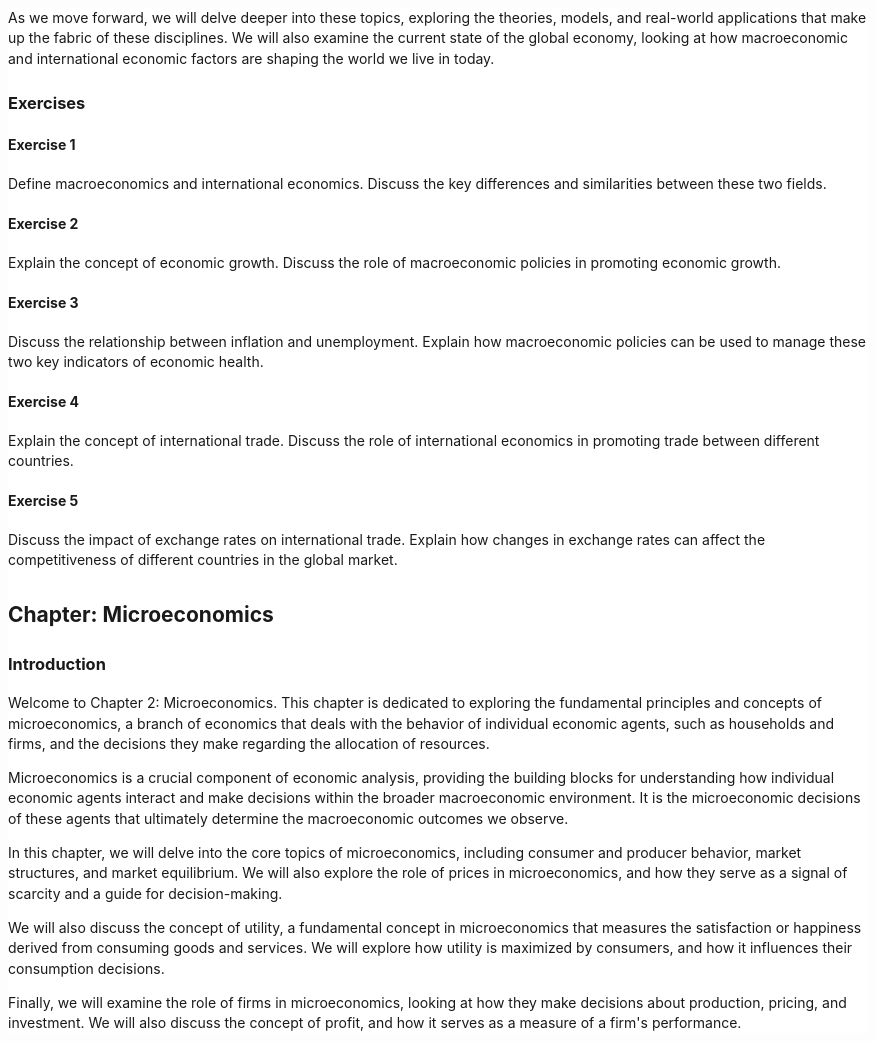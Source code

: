 As we move forward, we will delve deeper into these topics, exploring the theories, models, and real-world applications that make up the fabric of these disciplines. We will also examine the current state of the global economy, looking at how macroeconomic and international economic factors are shaping the world we live in today.

### Exercises

#### Exercise 1
Define macroeconomics and international economics. Discuss the key differences and similarities between these two fields.

#### Exercise 2
Explain the concept of economic growth. Discuss the role of macroeconomic policies in promoting economic growth.

#### Exercise 3
Discuss the relationship between inflation and unemployment. Explain how macroeconomic policies can be used to manage these two key indicators of economic health.

#### Exercise 4
Explain the concept of international trade. Discuss the role of international economics in promoting trade between different countries.

#### Exercise 5
Discuss the impact of exchange rates on international trade. Explain how changes in exchange rates can affect the competitiveness of different countries in the global market.

## Chapter: Microeconomics

### Introduction

Welcome to Chapter 2: Microeconomics. This chapter is dedicated to exploring the fundamental principles and concepts of microeconomics, a branch of economics that deals with the behavior of individual economic agents, such as households and firms, and the decisions they make regarding the allocation of resources.

Microeconomics is a crucial component of economic analysis, providing the building blocks for understanding how individual economic agents interact and make decisions within the broader macroeconomic environment. It is the microeconomic decisions of these agents that ultimately determine the macroeconomic outcomes we observe.

In this chapter, we will delve into the core topics of microeconomics, including consumer and producer behavior, market structures, and market equilibrium. We will also explore the role of prices in microeconomics, and how they serve as a signal of scarcity and a guide for decision-making.

We will also discuss the concept of utility, a fundamental concept in microeconomics that measures the satisfaction or happiness derived from consuming goods and services. We will explore how utility is maximized by consumers, and how it influences their consumption decisions.

Finally, we will examine the role of firms in microeconomics, looking at how they make decisions about production, pricing, and investment. We will also discuss the concept of profit, and how it serves as a measure of a firm's performance.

== == ==

TASK OBJECTIVE
Within the entries above, find each line where "different" appears; copy every one.

EXERCISE OUTPUT
Explain the concept of international trade. Discuss the role of international economics in promoting trade between different countries.
Discuss the impact of exchange rates on international trade. Explain how changes in exchange rates can affect the competitiveness of different countries in the global market.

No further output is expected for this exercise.